本発明の実施の形態に係るHGAの全体を表側からみた斜視図である。 図1のHGAの要部を表側からみた斜視図である。 図1のHGAを構成するサスペンションの要部を表側からみた斜視図である。 フレクシャの薄膜圧電体素子が固着されている部分を拡大して示した斜視図である。 図4の5−5線断面図である。 薄膜圧電体素子のうちの圧電体膜から応力均衡化膜までの部分を拡大した断面図である。 同じく圧電体膜を拡大した断面図である。 圧電体膜の上面を模式的に示した平面図である。 (a)は、圧電体膜上に上部電極膜が形成される状態を模式的に示した断面図、(b)は(a)の後続の工程を示す断面図である。 (a)は、図9(b)の後続の工程を示す断面図、(b)は(a)の後続の工程を示す断面図である。 (a)は、応力均衡化膜の要部を拡大して模式的に示した側面図、(b)は同じく平面図である。 本発明の実施の形態に係る薄膜圧電体素子の製造工程を示す断面図である。 図12の後続の製造工程を示す断面図である。 図13の後続の製造工程を示す断面図である。 本発明者が製造した薄膜圧電体素子における圧電体膜から上部電極膜までの部分のSEM画像である。 図15の要部を拡大したSEM画像である。 図16の要部を拡大したSEM画像である。 応力均衡化膜のTEM画像である。 図18のSADパターンを示すTEM画像である。 図6の要部を拡大した断面図である。 (a)は、変形例にかかる圧電体膜を模式的に示した平面図、(b)は別の変形例にかかる圧電体膜を模式的に示した平面図である。 フレクシャの本発明の変形例に係る薄膜圧電体素子が固着されている部分の図5と同様の断面図である。 変形例に係る薄膜圧電体素子のうちの圧電体膜から応力均衡化膜までの部分を拡大した断面図である。 (a)は、図23の要部を拡大した図6と同様の断面図、(b)は、(a)の要部を拡大した断面図である。 本発明の実施の形態に係るHGAを備えたハードディスク装置を示す斜視図である。 本発明の実施の形態に係るインクジェットヘッドの概略の構成を示した断面図である。 本発明の実施の形態に係る可変焦点レンズの概略の構成を示した平面図である。 図27の28−28線断面図である。 変形例にかかる可変焦点レンズの概略の構成を示した断面図である。 本発明の実施の形態に係る脈波センサの概略の構成を示した断面図である。

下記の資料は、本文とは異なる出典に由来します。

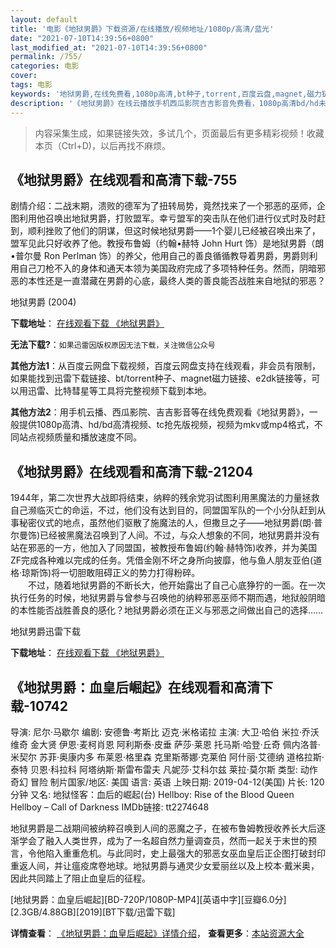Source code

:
 ```yaml
---
layout: default
title: '电影《地狱男爵》下载资源/在线播放/视频地址/1080p/高清/蓝光'
date: "2021-07-10T14:39:56+0800"
last_modified_at: "2021-07-10T14:39:56+0800"
permalink: /755/
categories: 电影
cover:
tags: 电影
keywords: '地狱男爵,在线免费看,1080p高清,bt种子,torrent,百度云盘,magnet,磁力链,迅雷下载资源'
description: '《地狱男爵》在线云播放手机西瓜影院吉吉影音免费看，1080p高清bd/hd未删减完整版和tc抢先枪版，mkv/mp4格式，附带bt/torrent种子、magnet/磁力链、百度云盘、网盘资源迅雷下载链接'
---
```


>内容采集生成，如果链接失效，多试几个，页面最后有更多精彩视频！收藏本页（Ctrl+D)，以后再找不麻烦。


## 《地狱男爵》在线观看和高清下载-755

剧情介绍：二战末期，溃败的德军为了扭转局势，竟然找来了一个邪恶的巫师，企图利用他召唤出地狱男爵，打败盟军。幸亏盟军的突击队在他们进行仪式时及时赶到，顺利挫败了他们的阴谋，但这时候地狱男爵——1个婴儿已经被召唤出来了，盟军见此只好收养了他。教授布鲁姆（约翰•赫特 John Hurt 饰）是地狱男爵（朗•普尔曼 Ron Perlman 饰）的养父，他用自己的善良循循教导着男爵，男爵则利用自己刀枪不入的身体和通天本领为美国政府完成了多项特种任务。然而，阴暗邪恶的本性还是一直潜藏在男爵的心底，最终人类的善良能否战胜来自地狱的邪恶？


地狱男爵 (2004)

**下载地址**： [在线观看下载 《地狱男爵》](https://www.btbtdy.me/btdy/dy5243.html) 


**无法下载?**：`如果迅雷因版权原因无法下载，关注微信公众号 `

**其他方法1**：从百度云网盘下载视频，百度云网盘支持在线观看，非会员有限制，如果能找到迅雷下载链接、bt/torrent种子、magnet磁力链接、e2dk链接等，可以用迅雷、比特彗星等工具将完整视频下载到本地。

**其他方法2**：用手机云播、西瓜影院、吉吉影音等在线免费观看《地狱男爵》，一般提供1080p高清、hd/bd高清视频、tc抢先版视频，视频为mkv或mp4格式，不同站点视频质量和播放速度不同。


## 《地狱男爵》在线观看和高清下载-21204

1944年，第二次世界大战即将结束，纳粹的残余党羽试图利用黑魔法的力量拯救自己濒临灭亡的命运，不过，他们没有达到目的，同盟国军队的一个小分队赶到从事秘密仪式的地点，虽然他们驱散了施魔法的人，但撒旦之子——地狱男爵(朗&middot;普尔曼饰)已经被黑魔法召唤到了人间。不过，与众人想象的不同，地狱男爵并没有站在邪恶的一方，他加入了同盟国，被教授布鲁姆(约翰·赫特饰)收养，并为美国ZF完成各种难以完成的任务。凭借金刚不坏之身所向披靡，他与鱼人朋友亚伯(道格·琼斯饰)将一切胆敢阻碍正义的势力打得粉碎。<br />　　不过，随着地狱男爵的不断长大，他开始露出了自己心底狰狞的一面。在一次执行任务的时候，地狱男爵与曾参与召唤他的纳粹邪恶巫师不期而遇，地狱般阴暗的本性能否战胜善良的感化？地狱男爵必须在正义与邪恶之间做出自己的选择……


地狱男爵迅雷下载

**下载地址**： [在线观看下载 《地狱男爵》](https://www.993dy.com//vod-detail-id-24840.html) 


## 《地狱男爵：血皇后崛起》在线观看和高清下载-10742

导演: 尼尔·马歇尔 编剧: 安德鲁·考斯比 迈克·米格诺拉 主演: 大卫·哈伯 米拉·乔沃维奇 金大贤 伊恩·麦柯肖恩 阿利斯泰·皮垂 萨莎·莱恩 托马斯·哈登·丘奇 佩内洛普·米契尔 苏菲·奥康内多 布莱恩·格里森 克里斯蒂娜·克莱伯 阿什丽·艾德纳 道格拉斯·泰特 贝恩·科拉科 阿塔纳斯·斯雷布雷夫 凡妮莎·艾科尔兹 莱拉·莫尔斯 类型: 动作 奇幻 冒险 制片国家/地区: 美国 语言: 英语 上映日期: 2019-04-12(美国) 片长: 120分钟 又名: 地狱怪客：血后的崛起(台) Hellboy: Rise of the Blood Queen Hellboy – Call of Darkness IMDb链接: tt2274648

地狱男爵是二战期间被纳粹召唤到人间的恶魔之子，在被布鲁姆教授收养长大后逐渐学会了融入人类世界，成为了一名超自然力量调查员，然而一起关于末世的预言，令他陷入重重危机。与此同时，史上最强大的邪恶女巫血皇后正企图打破封印重返人间，并让瘟疫席卷地球。地狱男爵与通灵少女爱丽丝以及上校本·戴米奥，因此共同踏上了阻止血皇后的征程。


[地狱男爵：血皇后崛起][BD-720P/1080P-MP4][英语中字][豆瓣6.0分][2.3GB/4.88GB][2019][BT下载/迅雷下载]

**详情查看**： [《地狱男爵：血皇后崛起》详情介绍](/movie/10742/)， **查看更多**：[本站资源大全](/movie/t/all/)

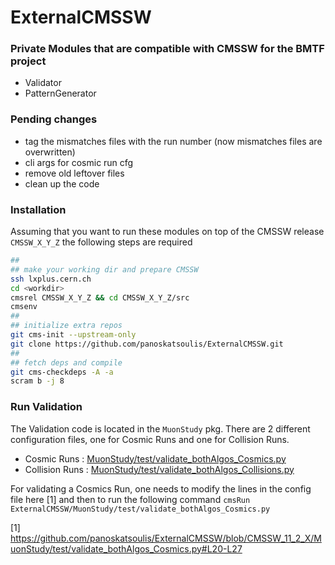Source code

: # ExternalCMSSW
### Private Modules that are compatible with CMSSW for the BMTF project
- Validator
- PatternGenerator

### Pending changes
- tag the mismatches files with the run number (now mismatches files are overwritten)
- cli args for cosmic run cfg
- remove old leftover files
- clean up the code

### Installation
Assuming that you want to run these modules on top of the CMSSW release `CMSSW_X_Y_Z` the following steps are required
```bash
##
## make your working dir and prepare CMSSW
ssh lxplus.cern.ch
cd <workdir>
cmsrel CMSSW_X_Y_Z && cd CMSSW_X_Y_Z/src
cmsenv
##
## initialize extra repos
git cms-init --upstream-only
git clone https://github.com/panoskatsoulis/ExternalCMSSW.git
##
## fetch deps and compile
git cms-checkdeps -A -a
scram b -j 8
```

### Run Validation
The Validation code is located in the `MuonStudy` pkg. There are 2 different configuration files, one for Cosmic Runs and one for Collision Runs.
- Cosmic Runs    : [MuonStudy/test/validate_bothAlgos_Cosmics.py](../CMSSW_11_2_X/MuonStudy/test/validate_bothAlgos_Cosmics.py)
- Collision Runs : [MuonStudy/test/validate_bothAlgos_Collisions.py](../CMSSW_11_2_X/MuonStudy/test/validate_bothAlgos_Collisions.py)

For validating a Cosmics Run, one needs to modify the lines in the config file here [1] and then to run the following command
`cmsRun ExternalCMSSW/MuonStudy/test/validate_bothAlgos_Cosmics.py`

[1] https://github.com/panoskatsoulis/ExternalCMSSW/blob/CMSSW_11_2_X/MuonStudy/test/validate_bothAlgos_Cosmics.py#L20-L27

以下、本発明の実施の形態について図面を参照しつつ説明する。なお、同一要素には同一符号を用い、重複する説明は省略する。
(HGAの構造)
まず、図1〜図5を参照して本発明の実施の形態に係るHGAの構造について説明する。ここで、図1は本発明の実施の形態に係るHGA1の全体を表側からみた斜視図、図2はHGA1の要部を表側からみた斜視図である。図3はHGA1を構成するサスペンション50の要部を表側からみた斜視図である。また、図4はフレクシャ6の薄膜圧電体素子12bが固着されている部分を拡大して示した斜視図、図5は図4の5−5線断面図である。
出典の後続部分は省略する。